[PROBLEM TO WORK ON] Find the line containing "Now, the retarded". Retype it and every line after it through the end of the entries, exactly as written, with nothing added.

===== DATA FOR THE TASK

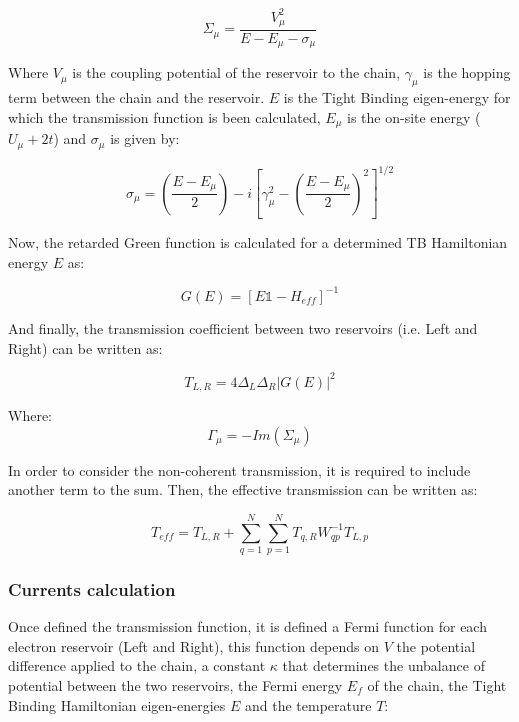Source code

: \documentclass[12pt]{article}
\begin{document}
\begin{equation}\label{self_e}
\Sigma_{\mu} = \frac{V_{\mu}^{2}}{E-E_{\mu}-\sigma_{\mu}}
\end{equation}

Where $V_{\mu}$ is the coupling potential of the reservoir to the chain, $\gamma_{\mu}$ is the hopping term between the chain and the reservoir. $E$ is the Tight Binding eigen-energy for which the transmission function is been calculated, $E_{\mu}$ is the on-site energy ($U_{\mu}+2t$) and $\sigma_{\mu}$ is given by:

\begin{equation}\label{sigma}
\sigma_{\mu} = \left(\frac{E - E_{\mu}}{2}\right) - i\left[ \gamma_{\mu}^{2} - \left(\frac{E - E_{\mu}}{2}\right)^{2} \right]^{1/2}
\end{equation}

Now, the retarded Green function is calculated for a determined TB Hamiltonian energy $E$ as:

\begin{equation}\label{Green}
G(E) = [E \mathds{1} - H_{eff}]^{-1}
\end{equation}

And finally, the transmission coefficient between two reservoirs (i.e. Left and Right) can be written as:

\begin{equation}\label{TLR}
	T_{L,R} = 4\Delta_{L}\Delta_{R}|G(E)|^{2}
\end{equation}

Where:
\begin{equation}\label{ImSigma}
	\Gamma_{\mu} = -Im(\Sigma_{\mu})
\end{equation}

In order to consider the non-coherent transmission, it is required to include another term to the sum. Then, the effective transmission can be written as:

\begin{equation}\label{Teff}
	T_{eff} = T_{L, R} + \sum_{q=1}^{N}\sum_{p=1}^{N} T_{q, R} W_{qp}^{-1} T_{L, p}
\end{equation}

\subsubsection{Currents calculation}

Once defined the transmission function, it is defined a Fermi function for each electron reservoir (Left and Right), this function depends on $V$ the potential difference applied to the chain, a constant $\kappa$ that determines the unbalance of potential between the two reservoirs, the Fermi energy $E_{f}$ of the chain, the Tight Binding Hamiltonian eigen-energies $E$ and the temperature $T$:
\end{document}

==========

[ANSWER]
Now, the retarded Green function is calculated for a determined TB Hamiltonian energy $E$ as:

\begin{equation}\label{Green}
G(E) = [E \mathds{1} - H_{eff}]^{-1}
\end{equation}

And finally, the transmission coefficient between two reservoirs (i.e. Left and Right) can be written as:

\begin{equation}\label{TLR}
	T_{L,R} = 4\Delta_{L}\Delta_{R}|G(E)|^{2}
\end{equation}

Where:
\begin{equation}\label{ImSigma}
	\Gamma_{\mu} = -Im(\Sigma_{\mu})
\end{equation}

In order to consider the non-coherent transmission, it is required to include another term to the sum. Then, the effective transmission can be written as:

\begin{equation}\label{Teff}
	T_{eff} = T_{L, R} + \sum_{q=1}^{N}\sum_{p=1}^{N} T_{q, R} W_{qp}^{-1} T_{L, p}
\end{equation}

\subsubsection{Currents calculation}

Once defined the transmission function, it is defined a Fermi function for each electron reservoir (Left and Right), this function depends on $V$ the potential difference applied to the chain, a constant $\kappa$ that determines the unbalance of potential between the two reservoirs, the Fermi energy $E_{f}$ of the chain, the Tight Binding Hamiltonian eigen-energies $E$ and the temperature $T$:
\end{document}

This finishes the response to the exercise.